É incrível como só usando bonecos e efeitos sonoros, o diretor conseguia reproduzir o mesmo horror indescritível que Lovecraft fez em seu conto, mesmo que fique evidente aqui a falta de um orçamento mais robusto.

As cenas de reanimação do gato e do cadáver encontrado no necrotério estão entre os melhores momentos do cinema trash do século XX, fazendo desse Re-Animator um clássico instantâneo.

O humor do filme também é impossível de ignorar, e choca por conta da reação de todas as pessoas envolvidas nela.  Se o espectador não for capturado pela cara de pau destes momentos, certamente nada mais chamará sua atenção.

Essas sequências de testes também servem para mostrar o caráter do personagem de Combs, um sujeito que apesar de terrível, é sedutor e convincente, com uma lábia que dobra qualquer pessoa basicamente falando a respeito de seu trabalho e do soro que desenvolveu.

O desempenho do ator é incrível, rivaliza apenas com o vilão de David Gale, que também acerta no tom canastrão, servindo como um espelho do anti-herói.

Um fator curioso é a trilha sonora assinada por Richard Band, que claramente imita a de Psicose. Gordon era muito fã de Alfred Hitchcock, tanto que sua abertura é uma clara referência ao trabalho do artista Saul Bass em Um Corpo que Cai.

Se o espectador for paciente (e um pouco condescendente) enxergará que a produção é oportunista mas é igualmente reverencial e agradecida as diversas fontes da onde bebe, e faz essa reverência equilibrando bem as atuações caricatas, o gore e uma formula de terror poucas vezes vista em execução tão exitosa, em especial, por sua direção de arte, assinada por Robert A. Burns, com o acerto do design verde florescente da formula, icônico demais.

Hill não é o nêmese clássico, já que não é o exato oposto de West, ao contrário uma vez que parece com o protagonista, por não ser santo, por não ter uma ética aceitável e por ser ainda mais imoral e aproveitador que o personagem central, ainda é adulador e puxa-saco do reitor, tarado pela filha do mesmo, fato que o enquadra como o inimigo perfeito para a dupla de médicos.

West é uma bela reformulação do mito de Victor Frankenstein, agravado pela insensibilidade de cientista psicopata que Combs é. Tal qual ocorre com essa "deturpação", há também um sem número de cenas constrangedoras ao extremo e vergonhosas.

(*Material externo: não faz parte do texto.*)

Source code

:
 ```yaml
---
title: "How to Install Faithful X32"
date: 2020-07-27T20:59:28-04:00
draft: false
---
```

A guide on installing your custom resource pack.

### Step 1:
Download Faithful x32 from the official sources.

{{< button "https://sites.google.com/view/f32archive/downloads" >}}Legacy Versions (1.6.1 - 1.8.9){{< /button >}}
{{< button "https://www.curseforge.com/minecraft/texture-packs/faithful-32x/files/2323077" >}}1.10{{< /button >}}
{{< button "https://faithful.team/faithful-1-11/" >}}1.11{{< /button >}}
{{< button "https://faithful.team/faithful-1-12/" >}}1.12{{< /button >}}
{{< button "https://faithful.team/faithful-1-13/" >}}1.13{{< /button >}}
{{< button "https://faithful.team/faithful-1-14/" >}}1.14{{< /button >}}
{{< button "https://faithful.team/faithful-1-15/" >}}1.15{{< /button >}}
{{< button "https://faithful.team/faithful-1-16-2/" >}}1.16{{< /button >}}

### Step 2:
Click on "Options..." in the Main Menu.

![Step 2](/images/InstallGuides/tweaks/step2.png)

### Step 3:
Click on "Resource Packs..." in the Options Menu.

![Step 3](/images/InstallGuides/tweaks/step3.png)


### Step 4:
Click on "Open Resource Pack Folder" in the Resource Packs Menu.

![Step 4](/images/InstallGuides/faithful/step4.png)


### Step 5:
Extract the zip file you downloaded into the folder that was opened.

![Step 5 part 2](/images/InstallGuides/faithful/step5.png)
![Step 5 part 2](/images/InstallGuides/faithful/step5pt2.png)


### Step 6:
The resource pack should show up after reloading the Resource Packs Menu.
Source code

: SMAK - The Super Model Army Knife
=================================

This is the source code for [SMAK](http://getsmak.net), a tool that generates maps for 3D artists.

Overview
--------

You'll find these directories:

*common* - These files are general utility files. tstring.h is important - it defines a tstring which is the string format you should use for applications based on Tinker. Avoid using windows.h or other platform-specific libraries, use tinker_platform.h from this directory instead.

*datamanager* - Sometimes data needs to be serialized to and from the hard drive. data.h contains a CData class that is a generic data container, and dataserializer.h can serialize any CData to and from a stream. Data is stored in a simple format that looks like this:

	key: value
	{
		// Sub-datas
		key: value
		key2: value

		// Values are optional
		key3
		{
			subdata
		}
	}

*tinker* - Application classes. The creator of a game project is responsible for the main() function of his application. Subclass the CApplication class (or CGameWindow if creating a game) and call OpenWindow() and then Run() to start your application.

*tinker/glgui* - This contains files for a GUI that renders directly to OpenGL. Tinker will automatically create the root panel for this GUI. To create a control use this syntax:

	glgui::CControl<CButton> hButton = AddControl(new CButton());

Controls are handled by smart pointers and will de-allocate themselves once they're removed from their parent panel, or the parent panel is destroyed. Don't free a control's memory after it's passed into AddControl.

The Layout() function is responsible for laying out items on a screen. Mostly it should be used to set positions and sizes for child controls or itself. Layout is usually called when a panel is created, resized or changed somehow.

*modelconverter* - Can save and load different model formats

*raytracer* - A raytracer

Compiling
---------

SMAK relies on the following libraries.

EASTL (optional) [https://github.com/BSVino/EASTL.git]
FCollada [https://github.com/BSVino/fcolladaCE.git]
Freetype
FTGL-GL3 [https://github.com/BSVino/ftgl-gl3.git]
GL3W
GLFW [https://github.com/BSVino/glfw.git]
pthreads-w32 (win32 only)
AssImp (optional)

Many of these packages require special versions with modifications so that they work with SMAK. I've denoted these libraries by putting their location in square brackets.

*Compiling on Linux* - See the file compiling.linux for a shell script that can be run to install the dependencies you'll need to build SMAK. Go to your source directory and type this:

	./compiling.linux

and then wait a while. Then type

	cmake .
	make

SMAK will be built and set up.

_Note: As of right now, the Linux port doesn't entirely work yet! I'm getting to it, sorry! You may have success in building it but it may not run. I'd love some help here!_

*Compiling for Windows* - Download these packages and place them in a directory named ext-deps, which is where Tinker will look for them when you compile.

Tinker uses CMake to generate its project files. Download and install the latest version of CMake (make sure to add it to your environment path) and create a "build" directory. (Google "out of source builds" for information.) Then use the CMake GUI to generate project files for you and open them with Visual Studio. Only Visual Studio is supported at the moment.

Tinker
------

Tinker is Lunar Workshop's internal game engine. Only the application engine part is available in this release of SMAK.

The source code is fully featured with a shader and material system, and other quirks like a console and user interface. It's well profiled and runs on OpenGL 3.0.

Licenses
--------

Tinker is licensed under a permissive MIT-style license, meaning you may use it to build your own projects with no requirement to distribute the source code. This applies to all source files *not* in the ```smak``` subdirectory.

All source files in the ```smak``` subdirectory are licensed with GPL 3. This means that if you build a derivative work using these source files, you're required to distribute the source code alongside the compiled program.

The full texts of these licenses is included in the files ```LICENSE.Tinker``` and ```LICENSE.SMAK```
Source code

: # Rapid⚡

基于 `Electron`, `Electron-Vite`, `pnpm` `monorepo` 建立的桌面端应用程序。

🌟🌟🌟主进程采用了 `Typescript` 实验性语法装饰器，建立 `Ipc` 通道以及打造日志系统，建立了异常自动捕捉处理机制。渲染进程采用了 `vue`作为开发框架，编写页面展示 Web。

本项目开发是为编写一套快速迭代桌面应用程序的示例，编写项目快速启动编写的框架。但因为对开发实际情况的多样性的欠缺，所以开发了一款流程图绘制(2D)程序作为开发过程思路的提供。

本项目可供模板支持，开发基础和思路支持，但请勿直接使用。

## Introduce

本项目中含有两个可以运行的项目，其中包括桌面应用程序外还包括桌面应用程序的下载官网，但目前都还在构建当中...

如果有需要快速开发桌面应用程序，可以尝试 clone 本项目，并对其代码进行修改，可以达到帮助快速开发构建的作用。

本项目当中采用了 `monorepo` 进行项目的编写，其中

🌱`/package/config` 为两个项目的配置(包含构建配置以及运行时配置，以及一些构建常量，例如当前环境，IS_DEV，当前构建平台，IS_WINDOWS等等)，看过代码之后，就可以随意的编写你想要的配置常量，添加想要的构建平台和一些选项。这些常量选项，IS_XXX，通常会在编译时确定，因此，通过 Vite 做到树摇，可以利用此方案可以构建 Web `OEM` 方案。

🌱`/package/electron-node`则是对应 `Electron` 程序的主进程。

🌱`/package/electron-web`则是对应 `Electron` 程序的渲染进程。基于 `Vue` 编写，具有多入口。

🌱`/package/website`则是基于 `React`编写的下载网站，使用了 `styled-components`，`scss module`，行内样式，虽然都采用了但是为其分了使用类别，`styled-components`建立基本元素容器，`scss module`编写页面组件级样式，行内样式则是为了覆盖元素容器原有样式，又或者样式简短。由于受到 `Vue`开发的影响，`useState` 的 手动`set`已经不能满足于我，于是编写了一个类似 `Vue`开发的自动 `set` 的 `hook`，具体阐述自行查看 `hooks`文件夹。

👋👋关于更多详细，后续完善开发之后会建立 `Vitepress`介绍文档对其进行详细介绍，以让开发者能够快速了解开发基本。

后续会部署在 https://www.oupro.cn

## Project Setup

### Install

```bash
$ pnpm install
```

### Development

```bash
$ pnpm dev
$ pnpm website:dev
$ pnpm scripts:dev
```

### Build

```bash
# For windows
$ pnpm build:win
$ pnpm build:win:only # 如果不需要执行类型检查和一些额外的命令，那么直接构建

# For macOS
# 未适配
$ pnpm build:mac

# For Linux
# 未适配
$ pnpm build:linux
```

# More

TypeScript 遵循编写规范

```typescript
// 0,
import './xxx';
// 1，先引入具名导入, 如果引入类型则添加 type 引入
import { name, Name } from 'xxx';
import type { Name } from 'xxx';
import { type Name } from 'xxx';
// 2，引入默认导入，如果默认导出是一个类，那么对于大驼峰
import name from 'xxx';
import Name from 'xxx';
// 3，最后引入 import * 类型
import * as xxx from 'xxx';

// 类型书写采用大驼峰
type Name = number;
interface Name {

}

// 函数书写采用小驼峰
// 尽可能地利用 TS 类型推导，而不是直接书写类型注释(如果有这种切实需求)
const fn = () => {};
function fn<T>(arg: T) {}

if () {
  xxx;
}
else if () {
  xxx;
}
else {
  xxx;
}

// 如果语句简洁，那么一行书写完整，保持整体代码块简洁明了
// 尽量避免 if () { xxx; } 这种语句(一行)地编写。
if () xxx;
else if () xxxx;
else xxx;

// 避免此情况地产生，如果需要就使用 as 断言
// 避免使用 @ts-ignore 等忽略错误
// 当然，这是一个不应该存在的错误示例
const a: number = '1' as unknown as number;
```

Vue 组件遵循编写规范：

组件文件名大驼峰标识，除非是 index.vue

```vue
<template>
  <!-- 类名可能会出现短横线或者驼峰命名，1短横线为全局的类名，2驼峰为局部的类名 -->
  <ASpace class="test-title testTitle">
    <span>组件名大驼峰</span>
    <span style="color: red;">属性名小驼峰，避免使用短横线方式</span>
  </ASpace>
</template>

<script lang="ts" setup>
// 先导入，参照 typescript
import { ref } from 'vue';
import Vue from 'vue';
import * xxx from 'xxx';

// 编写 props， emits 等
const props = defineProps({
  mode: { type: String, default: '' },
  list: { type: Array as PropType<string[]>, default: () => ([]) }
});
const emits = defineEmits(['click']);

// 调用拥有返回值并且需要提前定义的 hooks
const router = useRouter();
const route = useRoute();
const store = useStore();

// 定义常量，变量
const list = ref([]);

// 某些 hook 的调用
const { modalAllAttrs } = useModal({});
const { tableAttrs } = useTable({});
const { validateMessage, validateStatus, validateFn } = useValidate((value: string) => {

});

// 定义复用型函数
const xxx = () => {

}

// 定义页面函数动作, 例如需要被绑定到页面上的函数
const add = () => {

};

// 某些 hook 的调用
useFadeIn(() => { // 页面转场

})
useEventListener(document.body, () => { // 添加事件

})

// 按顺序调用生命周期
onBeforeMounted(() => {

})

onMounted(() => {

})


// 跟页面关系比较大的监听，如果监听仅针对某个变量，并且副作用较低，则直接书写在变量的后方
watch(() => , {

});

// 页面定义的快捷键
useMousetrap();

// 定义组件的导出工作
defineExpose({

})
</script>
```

O momento de nudez envolvendo Gale e Crampton são tão exagerados que causam risos por conta de um humor involuntário, mas também por incômodo.

O mal gosto é tão presente que certamente deve incomodar as plateias mais mais sensíveis, no entanto seguem dentro de um contexto onde um brilhante e imoral cientista é revivido, piorado em caráter por estar ali como puro instinto. Para um sujeito renascido, que é capaz de andar com sua cabeça separada do corpo, moralidade não parece ser um grande tabu.

Re-Animator: A Hora dos Mortos Vivos é bem diferente do conto de Lovecraft, mas seus vinte minutos finais são bastante fieis, com um zumbimaster comandando os reanimados. A mistura de sexo, body horror, filme de monstro e malignidades infernais é uma ótima sacada, que em uma ode ao cinema de horror especulativo, sendo assim um clássico subestimado em qualquer dos gêneros que ele tenta referenciar.